Your objective | Nothing in the data may be altered; the answer is a verbatim copy of it.

(Dataset excerpts)
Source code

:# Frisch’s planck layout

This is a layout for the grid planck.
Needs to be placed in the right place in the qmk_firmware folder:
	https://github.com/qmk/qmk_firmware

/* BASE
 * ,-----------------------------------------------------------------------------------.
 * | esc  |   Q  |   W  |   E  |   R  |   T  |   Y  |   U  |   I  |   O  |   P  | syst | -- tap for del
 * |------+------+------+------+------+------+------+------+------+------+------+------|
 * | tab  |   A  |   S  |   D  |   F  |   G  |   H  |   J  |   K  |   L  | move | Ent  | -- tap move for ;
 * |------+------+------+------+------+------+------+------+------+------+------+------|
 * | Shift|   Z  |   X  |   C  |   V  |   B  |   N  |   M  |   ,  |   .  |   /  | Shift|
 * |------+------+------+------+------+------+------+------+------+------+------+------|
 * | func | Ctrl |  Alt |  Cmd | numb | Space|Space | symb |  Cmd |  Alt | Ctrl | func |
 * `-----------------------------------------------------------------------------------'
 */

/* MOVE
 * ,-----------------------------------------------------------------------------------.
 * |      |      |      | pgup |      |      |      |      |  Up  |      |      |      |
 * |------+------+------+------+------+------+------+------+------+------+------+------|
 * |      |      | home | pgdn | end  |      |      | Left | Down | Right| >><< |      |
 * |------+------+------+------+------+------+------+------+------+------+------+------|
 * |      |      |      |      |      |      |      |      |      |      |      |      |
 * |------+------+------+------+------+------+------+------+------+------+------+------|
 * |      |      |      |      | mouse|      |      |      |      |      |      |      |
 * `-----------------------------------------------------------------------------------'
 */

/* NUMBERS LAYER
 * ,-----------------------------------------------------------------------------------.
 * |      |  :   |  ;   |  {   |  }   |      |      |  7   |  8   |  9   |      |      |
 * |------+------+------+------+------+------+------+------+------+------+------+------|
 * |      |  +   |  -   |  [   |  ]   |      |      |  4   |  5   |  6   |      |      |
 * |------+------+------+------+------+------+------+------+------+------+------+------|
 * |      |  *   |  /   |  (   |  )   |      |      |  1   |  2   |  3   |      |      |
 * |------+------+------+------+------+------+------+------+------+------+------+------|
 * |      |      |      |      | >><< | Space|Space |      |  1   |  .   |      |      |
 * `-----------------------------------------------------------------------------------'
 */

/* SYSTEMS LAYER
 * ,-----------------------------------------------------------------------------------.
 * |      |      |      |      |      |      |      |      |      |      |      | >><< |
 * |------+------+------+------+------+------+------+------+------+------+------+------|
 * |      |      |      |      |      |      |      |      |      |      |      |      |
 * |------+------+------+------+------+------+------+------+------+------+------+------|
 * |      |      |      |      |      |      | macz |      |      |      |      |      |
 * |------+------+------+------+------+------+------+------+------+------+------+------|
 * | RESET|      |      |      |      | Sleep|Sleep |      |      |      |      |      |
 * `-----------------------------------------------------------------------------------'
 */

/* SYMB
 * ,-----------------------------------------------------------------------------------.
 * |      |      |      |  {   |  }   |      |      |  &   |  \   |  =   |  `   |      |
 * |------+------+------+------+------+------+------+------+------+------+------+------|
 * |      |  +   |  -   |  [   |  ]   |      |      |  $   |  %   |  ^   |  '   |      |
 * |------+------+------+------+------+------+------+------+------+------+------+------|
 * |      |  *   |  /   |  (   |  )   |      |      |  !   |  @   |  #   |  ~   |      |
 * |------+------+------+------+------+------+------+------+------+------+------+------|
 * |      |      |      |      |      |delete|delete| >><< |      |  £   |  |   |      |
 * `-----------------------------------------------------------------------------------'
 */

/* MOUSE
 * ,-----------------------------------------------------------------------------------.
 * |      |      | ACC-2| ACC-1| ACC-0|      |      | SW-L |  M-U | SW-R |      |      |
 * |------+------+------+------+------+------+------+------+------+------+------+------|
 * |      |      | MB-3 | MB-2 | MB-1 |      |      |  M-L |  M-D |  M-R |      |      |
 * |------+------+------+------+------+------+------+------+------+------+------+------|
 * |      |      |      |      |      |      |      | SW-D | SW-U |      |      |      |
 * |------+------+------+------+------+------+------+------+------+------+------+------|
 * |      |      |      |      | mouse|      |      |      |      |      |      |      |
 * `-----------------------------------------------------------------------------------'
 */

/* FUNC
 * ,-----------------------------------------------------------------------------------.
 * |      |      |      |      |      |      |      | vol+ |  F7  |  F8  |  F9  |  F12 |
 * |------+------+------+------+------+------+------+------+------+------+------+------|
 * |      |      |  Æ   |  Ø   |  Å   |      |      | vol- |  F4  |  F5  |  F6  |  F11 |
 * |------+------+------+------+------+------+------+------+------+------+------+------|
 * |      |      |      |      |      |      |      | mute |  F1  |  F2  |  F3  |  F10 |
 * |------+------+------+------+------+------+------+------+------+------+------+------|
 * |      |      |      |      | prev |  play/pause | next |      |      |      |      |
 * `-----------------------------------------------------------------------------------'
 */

Completed exercise |
Source code

:# Frisch’s planck layout

This is a layout for the grid planck.
Needs to be placed in the right place in the qmk_firmware folder:
	https://github.com/qmk/qmk_firmware

/* BASE
 * ,-----------------------------------------------------------------------------------.
 * | esc  |   Q  |   W  |   E  |   R  |   T  |   Y  |   U  |   I  |   O  |   P  | syst | -- tap for del
 * |------+------+------+------+------+------+------+------+------+------+------+------|
 * | tab  |   A  |   S  |   D  |   F  |   G  |   H  |   J  |   K  |   L  | move | Ent  | -- tap move for ;
 * |------+------+------+------+------+------+------+------+------+------+------+------|
 * | Shift|   Z  |   X  |   C  |   V  |   B  |   N  |   M  |   ,  |   .  |   /  | Shift|
 * |------+------+------+------+------+------+------+------+------+------+------+------|
 * | func | Ctrl |  Alt |  Cmd | numb | Space|Space | symb |  Cmd |  Alt | Ctrl | func |
 * `-----------------------------------------------------------------------------------'
 */

/* MOVE
 * ,-----------------------------------------------------------------------------------.
 * |      |      |      | pgup |      |      |      |      |  Up  |      |      |      |
 * |------+------+------+------+------+------+------+------+------+------+------+------|
 * |      |      | home | pgdn | end  |      |      | Left | Down | Right| >><< |      |
 * |------+------+------+------+------+------+------+------+------+------+------+------|
 * |      |      |      |      |      |      |      |      |      |      |      |      |
 * |------+------+------+------+------+------+------+------+------+------+------+------|
 * |      |      |      |      | mouse|      |      |      |      |      |      |      |
 * `-----------------------------------------------------------------------------------'
 */

/* NUMBERS LAYER
 * ,-----------------------------------------------------------------------------------.
 * |      |  :   |  ;   |  {   |  }   |      |      |  7   |  8   |  9   |      |      |
 * |------+------+------+------+------+------+------+------+------+------+------+------|
 * |      |  +   |  -   |  [   |  ]   |      |      |  4   |  5   |  6   |      |      |
 * |------+------+------+------+------+------+------+------+------+------+------+------|
 * |      |  *   |  /   |  (   |  )   |      |      |  1   |  2   |  3   |      |      |
 * |------+------+------+------+------+------+------+------+------+------+------+------|
 * |      |      |      |      | >><< | Space|Space |      |  1   |  .   |      |      |
 * `-----------------------------------------------------------------------------------'
 */

/* SYSTEMS LAYER
 * ,-----------------------------------------------------------------------------------.
 * |      |      |      |      |      |      |      |      |      |      |      | >><< |
 * |------+------+------+------+------+------+------+------+------+------+------+------|
 * |      |      |      |      |      |      |      |      |      |      |      |      |
 * |------+------+------+------+------+------+------+------+------+------+------+------|
 * |      |      |      |      |      |      | macz |      |      |      |      |      |
 * |------+------+------+------+------+------+------+------+------+------+------+------|
 * | RESET|      |      |      |      | Sleep|Sleep |      |      |      |      |      |
 * `-----------------------------------------------------------------------------------'
 */

/* SYMB
 * ,-----------------------------------------------------------------------------------.
 * |      |      |      |  {   |  }   |      |      |  &   |  \   |  =   |  `   |      |
 * |------+------+------+------+------+------+------+------+------+------+------+------|
 * |      |  +   |  -   |  [   |  ]   |      |      |  $   |  %   |  ^   |  '   |      |
 * |------+------+------+------+------+------+------+------+------+------+------+------|
 * |      |  *   |  /   |  (   |  )   |      |      |  !   |  @   |  #   |  ~   |      |
 * |------+------+------+------+------+------+------+------+------+------+------+------|
 * |      |      |      |      |      |delete|delete| >><< |      |  £   |  |   |      |
 * `-----------------------------------------------------------------------------------'
 */

/* MOUSE
 * ,-----------------------------------------------------------------------------------.
 * |      |      | ACC-2| ACC-1| ACC-0|      |      | SW-L |  M-U | SW-R |      |      |
 * |------+------+------+------+------+------+------+------+------+------+------+------|
 * |      |      | MB-3 | MB-2 | MB-1 |      |      |  M-L |  M-D |  M-R |      |      |
 * |------+------+------+------+------+------+------+------+------+------+------+------|
 * |      |      |      |      |      |      |      | SW-D | SW-U |      |      |      |
 * |------+------+------+------+------+------+------+------+------+------+------+------|
 * |      |      |      |      | mouse|      |      |      |      |      |      |      |
 * `-----------------------------------------------------------------------------------'
 */

/* FUNC
 * ,-----------------------------------------------------------------------------------.
 * |      |      |      |      |      |      |      | vol+ |  F7  |  F8  |  F9  |  F12 |
 * |------+------+------+------+------+------+------+------+------+------+------+------|
 * |      |      |  Æ   |  Ø   |  Å   |      |      | vol- |  F4  |  F5  |  F6  |  F11 |
 * |------+------+------+------+------+------+------+------+------+------+------+------|
 * |      |      |      |      |      |      |      | mute |  F1  |  F2  |  F3  |  F10 |
 * |------+------+------+------+------+------+------+------+------+------+------+------|
 * |      |      |      |      | prev |  play/pause | next |      |      |      |      |
 * `-----------------------------------------------------------------------------------'
 */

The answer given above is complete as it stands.